▶ **Problem to work on**
Please, without the pictures, retype exactly the lines from the start of the material through the line that holds "form) -> お（stem）になる".

▶ **Data records**
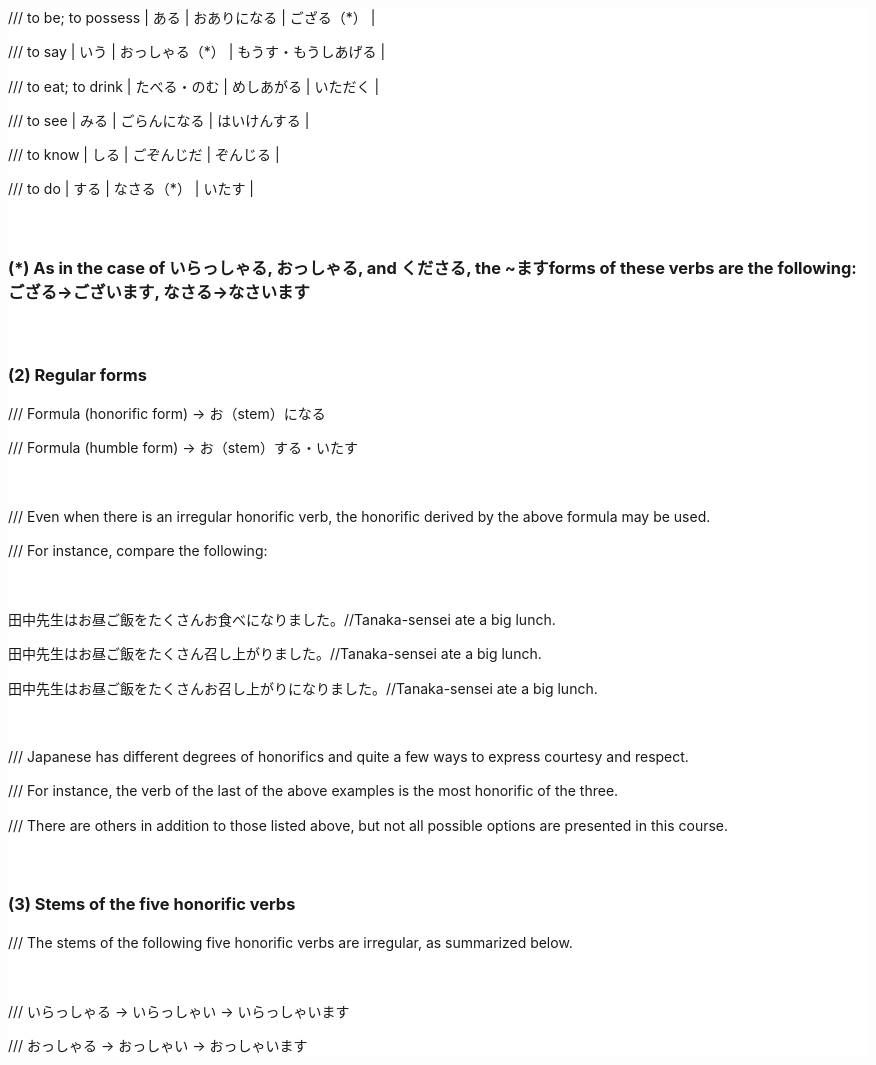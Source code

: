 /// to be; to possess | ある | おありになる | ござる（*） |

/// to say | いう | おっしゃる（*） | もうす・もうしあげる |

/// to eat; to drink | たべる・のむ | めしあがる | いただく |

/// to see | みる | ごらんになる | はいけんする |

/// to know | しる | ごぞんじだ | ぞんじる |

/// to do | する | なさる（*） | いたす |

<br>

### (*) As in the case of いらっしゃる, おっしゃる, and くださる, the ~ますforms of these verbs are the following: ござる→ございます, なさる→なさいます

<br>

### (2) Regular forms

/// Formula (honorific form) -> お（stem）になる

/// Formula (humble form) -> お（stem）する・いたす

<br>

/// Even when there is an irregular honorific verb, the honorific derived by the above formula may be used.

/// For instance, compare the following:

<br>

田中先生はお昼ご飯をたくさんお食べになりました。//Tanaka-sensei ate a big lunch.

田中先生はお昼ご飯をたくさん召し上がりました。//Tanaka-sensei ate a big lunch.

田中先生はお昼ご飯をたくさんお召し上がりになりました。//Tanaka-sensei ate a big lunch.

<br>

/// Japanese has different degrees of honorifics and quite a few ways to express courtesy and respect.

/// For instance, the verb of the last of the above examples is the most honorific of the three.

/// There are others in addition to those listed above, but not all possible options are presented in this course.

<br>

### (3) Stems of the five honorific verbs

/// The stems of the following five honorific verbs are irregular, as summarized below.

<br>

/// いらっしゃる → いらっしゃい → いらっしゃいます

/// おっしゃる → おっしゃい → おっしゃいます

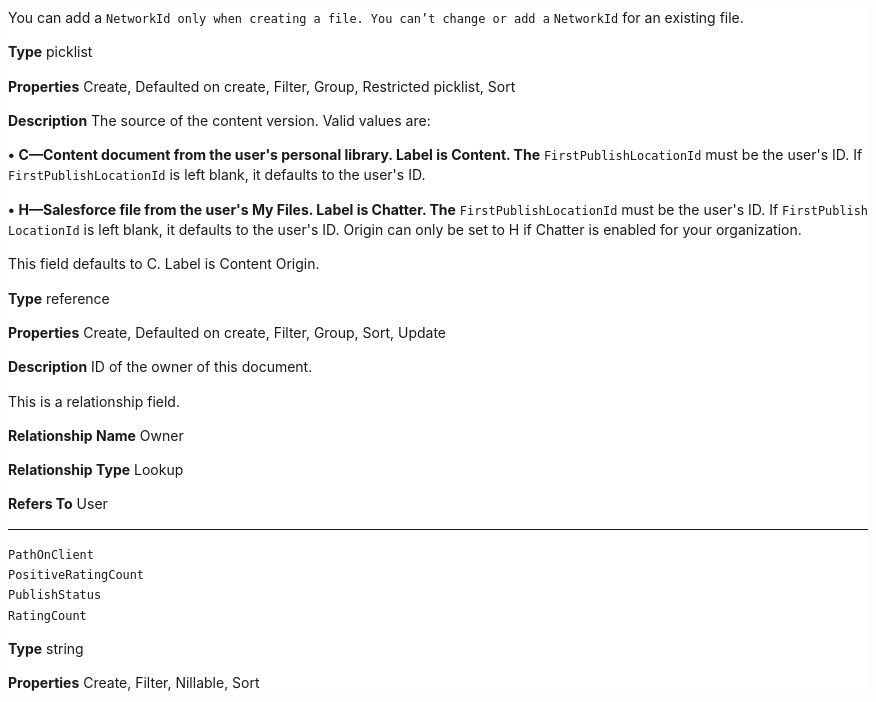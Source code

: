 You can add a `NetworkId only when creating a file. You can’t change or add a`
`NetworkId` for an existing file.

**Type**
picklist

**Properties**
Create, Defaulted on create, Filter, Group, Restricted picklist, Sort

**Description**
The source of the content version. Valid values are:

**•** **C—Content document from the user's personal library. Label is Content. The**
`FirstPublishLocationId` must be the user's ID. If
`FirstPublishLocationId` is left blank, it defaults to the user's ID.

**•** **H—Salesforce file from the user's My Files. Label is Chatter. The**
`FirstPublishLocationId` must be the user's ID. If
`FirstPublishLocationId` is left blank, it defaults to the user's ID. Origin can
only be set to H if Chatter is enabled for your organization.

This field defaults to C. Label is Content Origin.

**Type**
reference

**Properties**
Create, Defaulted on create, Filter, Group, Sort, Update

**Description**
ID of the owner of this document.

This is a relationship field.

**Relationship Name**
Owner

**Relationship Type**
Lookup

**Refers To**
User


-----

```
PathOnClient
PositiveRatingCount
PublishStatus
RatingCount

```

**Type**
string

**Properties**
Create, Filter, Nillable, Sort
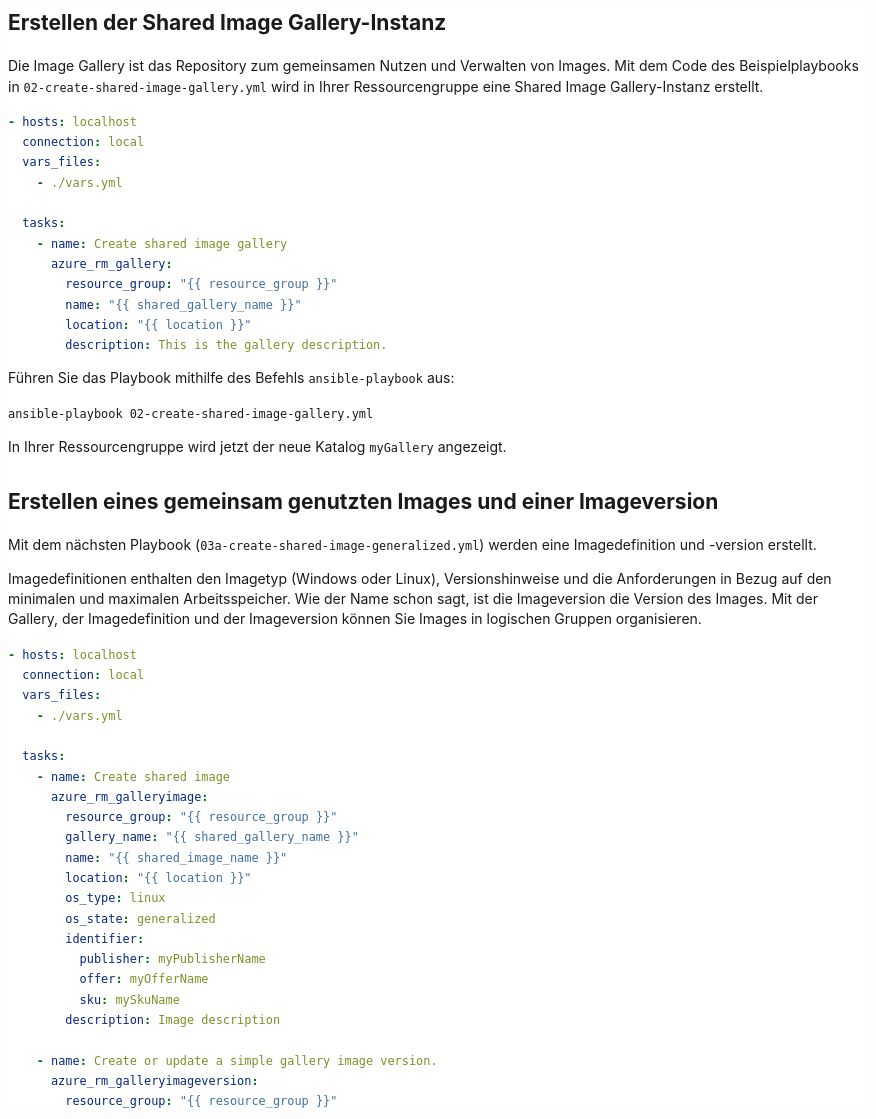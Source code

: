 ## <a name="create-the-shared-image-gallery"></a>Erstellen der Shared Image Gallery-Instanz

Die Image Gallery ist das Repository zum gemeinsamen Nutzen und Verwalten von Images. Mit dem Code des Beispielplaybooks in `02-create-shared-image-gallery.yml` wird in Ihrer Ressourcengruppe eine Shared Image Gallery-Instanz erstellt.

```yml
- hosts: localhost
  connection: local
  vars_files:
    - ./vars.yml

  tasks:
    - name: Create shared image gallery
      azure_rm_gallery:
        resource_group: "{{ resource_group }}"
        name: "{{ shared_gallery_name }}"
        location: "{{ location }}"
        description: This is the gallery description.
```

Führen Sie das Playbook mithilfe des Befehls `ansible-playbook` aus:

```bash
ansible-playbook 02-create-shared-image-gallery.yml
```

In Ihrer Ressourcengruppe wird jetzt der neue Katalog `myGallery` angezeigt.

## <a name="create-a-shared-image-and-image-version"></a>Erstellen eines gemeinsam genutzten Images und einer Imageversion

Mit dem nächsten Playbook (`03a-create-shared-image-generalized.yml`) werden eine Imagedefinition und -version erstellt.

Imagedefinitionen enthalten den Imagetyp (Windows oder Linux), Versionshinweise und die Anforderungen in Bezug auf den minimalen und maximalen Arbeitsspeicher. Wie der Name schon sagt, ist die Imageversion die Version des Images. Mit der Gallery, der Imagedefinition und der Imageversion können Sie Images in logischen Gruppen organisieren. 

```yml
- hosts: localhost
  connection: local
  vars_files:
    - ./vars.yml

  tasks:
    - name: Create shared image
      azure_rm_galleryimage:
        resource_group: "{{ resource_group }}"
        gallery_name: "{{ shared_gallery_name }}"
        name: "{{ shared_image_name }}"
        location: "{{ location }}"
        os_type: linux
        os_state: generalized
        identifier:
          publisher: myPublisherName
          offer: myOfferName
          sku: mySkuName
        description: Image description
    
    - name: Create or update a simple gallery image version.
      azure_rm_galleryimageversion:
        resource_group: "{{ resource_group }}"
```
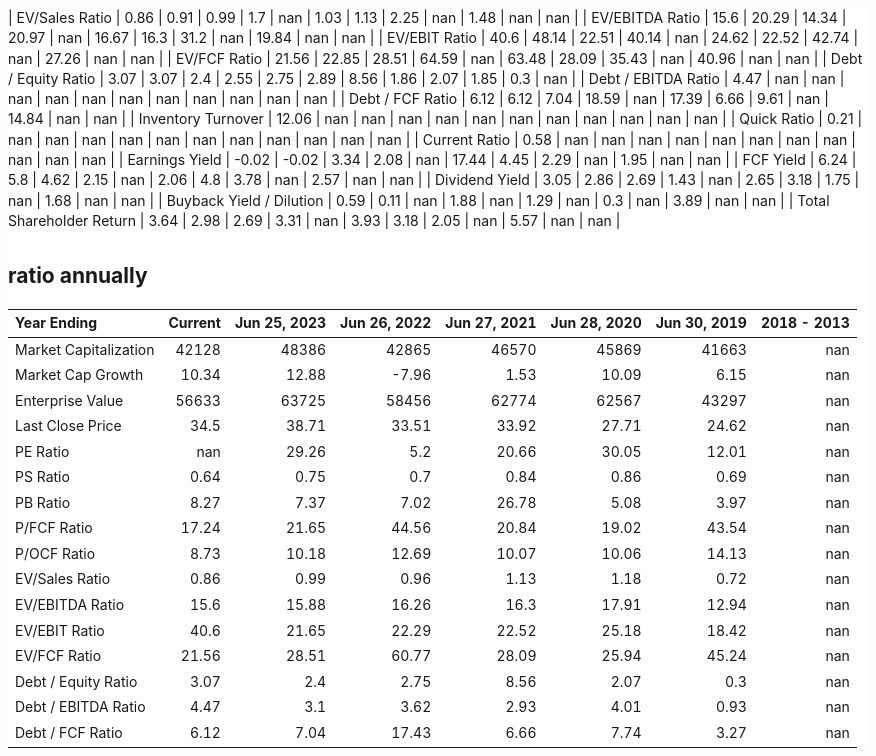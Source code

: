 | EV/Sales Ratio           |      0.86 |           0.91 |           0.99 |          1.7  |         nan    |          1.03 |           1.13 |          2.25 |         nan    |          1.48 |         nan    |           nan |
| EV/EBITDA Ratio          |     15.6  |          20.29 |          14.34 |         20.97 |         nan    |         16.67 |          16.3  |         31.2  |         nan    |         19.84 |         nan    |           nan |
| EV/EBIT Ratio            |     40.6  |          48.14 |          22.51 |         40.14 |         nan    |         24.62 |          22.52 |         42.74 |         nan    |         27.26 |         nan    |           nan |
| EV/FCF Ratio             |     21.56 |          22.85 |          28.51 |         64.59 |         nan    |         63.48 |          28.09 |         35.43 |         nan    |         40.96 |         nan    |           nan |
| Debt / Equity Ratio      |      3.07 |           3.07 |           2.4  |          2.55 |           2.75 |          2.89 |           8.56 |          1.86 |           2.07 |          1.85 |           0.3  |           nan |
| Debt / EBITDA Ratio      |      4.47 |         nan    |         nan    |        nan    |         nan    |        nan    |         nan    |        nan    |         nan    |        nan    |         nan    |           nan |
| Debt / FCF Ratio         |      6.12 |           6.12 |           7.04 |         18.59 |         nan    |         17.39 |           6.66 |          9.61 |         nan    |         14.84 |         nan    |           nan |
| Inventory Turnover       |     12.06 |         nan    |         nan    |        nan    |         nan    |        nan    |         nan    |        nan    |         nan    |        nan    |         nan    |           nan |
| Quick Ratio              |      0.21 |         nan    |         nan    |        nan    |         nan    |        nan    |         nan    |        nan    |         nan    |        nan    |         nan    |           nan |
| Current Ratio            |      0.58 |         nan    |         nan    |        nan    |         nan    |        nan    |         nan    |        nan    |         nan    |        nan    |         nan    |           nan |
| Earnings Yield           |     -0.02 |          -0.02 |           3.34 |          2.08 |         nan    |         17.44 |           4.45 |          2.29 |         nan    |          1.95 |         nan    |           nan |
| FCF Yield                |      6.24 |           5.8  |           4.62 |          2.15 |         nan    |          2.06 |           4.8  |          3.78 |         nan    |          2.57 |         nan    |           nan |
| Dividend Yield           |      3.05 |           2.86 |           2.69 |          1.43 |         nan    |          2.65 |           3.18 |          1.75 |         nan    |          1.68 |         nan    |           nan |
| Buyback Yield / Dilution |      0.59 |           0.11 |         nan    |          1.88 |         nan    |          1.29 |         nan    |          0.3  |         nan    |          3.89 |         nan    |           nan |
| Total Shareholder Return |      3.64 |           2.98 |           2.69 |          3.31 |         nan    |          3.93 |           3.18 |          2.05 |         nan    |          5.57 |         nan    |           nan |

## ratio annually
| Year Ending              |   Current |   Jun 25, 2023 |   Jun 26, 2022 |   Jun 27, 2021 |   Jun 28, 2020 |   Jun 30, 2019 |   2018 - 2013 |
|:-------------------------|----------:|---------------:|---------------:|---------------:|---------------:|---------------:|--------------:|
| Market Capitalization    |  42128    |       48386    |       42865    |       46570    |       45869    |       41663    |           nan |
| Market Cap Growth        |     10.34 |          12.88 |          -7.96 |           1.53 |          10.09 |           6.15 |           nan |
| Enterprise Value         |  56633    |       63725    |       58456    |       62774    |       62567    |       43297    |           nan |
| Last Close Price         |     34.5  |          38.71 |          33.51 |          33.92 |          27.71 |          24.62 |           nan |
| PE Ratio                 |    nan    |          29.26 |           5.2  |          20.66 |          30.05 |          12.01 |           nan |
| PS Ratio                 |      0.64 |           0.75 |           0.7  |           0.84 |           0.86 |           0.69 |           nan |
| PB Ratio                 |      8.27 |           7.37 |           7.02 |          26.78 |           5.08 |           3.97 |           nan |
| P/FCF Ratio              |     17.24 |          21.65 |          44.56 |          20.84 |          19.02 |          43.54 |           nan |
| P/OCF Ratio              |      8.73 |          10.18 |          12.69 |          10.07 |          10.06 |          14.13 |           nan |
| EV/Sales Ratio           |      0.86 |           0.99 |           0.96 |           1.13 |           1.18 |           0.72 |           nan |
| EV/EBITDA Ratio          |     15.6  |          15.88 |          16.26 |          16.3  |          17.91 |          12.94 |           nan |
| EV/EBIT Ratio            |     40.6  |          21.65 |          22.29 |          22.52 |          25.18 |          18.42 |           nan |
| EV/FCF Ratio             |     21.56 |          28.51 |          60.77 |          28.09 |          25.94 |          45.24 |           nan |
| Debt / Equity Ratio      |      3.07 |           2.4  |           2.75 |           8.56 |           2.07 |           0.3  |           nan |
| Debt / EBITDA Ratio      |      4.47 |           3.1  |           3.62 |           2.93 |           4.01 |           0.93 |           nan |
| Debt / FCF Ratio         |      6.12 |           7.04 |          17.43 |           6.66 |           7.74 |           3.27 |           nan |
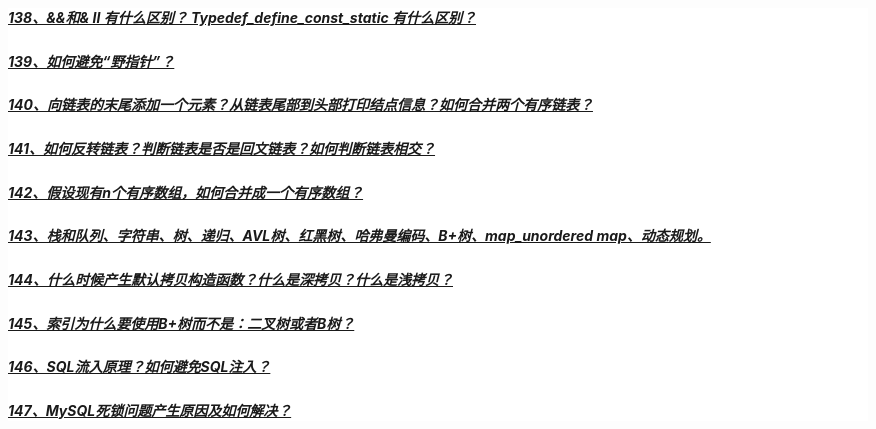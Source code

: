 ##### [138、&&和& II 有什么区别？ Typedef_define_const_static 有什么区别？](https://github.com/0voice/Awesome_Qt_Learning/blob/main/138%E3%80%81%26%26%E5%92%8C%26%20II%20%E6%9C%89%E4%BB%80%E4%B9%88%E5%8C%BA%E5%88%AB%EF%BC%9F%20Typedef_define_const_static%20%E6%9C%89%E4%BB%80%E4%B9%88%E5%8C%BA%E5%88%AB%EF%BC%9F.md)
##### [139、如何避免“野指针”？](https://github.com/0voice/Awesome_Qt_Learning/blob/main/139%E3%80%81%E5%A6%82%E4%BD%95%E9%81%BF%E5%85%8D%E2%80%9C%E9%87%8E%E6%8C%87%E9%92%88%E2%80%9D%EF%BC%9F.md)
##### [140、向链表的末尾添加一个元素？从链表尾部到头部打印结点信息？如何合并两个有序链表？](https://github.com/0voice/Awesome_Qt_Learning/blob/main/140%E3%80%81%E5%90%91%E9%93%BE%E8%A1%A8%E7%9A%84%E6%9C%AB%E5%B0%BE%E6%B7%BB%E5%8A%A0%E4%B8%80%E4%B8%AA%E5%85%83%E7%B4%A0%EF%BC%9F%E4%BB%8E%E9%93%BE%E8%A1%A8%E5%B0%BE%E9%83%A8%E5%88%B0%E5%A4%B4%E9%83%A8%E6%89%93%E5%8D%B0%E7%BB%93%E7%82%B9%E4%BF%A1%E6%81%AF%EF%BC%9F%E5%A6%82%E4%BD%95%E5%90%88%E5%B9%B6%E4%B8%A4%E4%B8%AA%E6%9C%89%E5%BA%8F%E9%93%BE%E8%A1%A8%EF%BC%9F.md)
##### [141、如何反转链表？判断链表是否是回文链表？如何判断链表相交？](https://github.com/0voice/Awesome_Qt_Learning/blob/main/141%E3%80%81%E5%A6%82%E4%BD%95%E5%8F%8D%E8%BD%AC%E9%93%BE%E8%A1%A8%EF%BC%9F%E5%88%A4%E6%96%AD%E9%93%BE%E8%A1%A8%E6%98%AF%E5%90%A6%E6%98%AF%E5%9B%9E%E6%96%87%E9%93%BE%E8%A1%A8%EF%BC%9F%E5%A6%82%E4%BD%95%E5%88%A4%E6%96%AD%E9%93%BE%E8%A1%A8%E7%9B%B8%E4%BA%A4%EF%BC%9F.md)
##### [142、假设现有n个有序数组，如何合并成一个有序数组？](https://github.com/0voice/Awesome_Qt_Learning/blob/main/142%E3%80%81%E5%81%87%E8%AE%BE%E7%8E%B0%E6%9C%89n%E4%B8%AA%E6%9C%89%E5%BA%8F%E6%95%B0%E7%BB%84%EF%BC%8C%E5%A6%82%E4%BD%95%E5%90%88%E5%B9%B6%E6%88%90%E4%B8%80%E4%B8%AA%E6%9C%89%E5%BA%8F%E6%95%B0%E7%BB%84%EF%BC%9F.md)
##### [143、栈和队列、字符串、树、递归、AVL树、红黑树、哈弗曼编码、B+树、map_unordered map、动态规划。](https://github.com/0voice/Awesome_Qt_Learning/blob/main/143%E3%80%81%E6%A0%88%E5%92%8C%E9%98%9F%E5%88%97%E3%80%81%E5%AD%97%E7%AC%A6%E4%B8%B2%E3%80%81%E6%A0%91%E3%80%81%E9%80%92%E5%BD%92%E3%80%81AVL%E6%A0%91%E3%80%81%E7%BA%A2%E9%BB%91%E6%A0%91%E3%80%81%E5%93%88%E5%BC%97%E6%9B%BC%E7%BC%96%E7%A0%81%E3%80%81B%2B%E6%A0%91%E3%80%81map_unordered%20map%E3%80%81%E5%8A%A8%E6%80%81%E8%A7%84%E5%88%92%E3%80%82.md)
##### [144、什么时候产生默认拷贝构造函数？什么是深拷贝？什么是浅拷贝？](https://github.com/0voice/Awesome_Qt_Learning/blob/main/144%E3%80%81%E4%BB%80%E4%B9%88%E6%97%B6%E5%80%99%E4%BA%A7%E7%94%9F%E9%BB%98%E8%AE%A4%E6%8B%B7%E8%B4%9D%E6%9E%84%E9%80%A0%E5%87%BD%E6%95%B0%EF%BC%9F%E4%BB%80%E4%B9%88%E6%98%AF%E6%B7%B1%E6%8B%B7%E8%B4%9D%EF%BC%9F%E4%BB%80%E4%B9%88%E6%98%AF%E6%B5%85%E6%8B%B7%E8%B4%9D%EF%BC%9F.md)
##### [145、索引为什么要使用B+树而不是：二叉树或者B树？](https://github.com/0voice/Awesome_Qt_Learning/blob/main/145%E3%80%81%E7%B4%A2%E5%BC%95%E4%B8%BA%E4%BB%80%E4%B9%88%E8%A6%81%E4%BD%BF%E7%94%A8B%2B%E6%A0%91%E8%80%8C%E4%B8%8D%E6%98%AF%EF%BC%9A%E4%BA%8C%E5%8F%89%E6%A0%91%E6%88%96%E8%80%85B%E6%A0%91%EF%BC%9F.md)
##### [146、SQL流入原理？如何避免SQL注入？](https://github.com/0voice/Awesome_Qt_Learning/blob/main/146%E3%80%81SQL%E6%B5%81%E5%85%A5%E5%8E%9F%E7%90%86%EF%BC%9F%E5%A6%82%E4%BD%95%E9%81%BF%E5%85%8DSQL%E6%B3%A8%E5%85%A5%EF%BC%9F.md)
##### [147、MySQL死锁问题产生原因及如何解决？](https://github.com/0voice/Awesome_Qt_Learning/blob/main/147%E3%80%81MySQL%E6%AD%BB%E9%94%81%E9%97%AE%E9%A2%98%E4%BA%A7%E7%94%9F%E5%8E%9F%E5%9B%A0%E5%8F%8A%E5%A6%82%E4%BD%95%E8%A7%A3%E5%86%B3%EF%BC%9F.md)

▶ **Finished exercise**
Source code

: /// to be; to possess | ある | おありになる | ござる（*） |

/// to say | いう | おっしゃる（*） | もうす・もうしあげる |

/// to eat; to drink | たべる・のむ | めしあがる | いただく |

/// to see | みる | ごらんになる | はいけんする |

/// to know | しる | ごぞんじだ | ぞんじる |

/// to do | する | なさる（*） | いたす |

<br>

### (*) As in the case of いらっしゃる, おっしゃる, and くださる, the ~ますforms of these verbs are the following: ござる→ございます, なさる→なさいます

<br>

### (2) Regular forms

/// Formula (honorific form) -> お（stem）になる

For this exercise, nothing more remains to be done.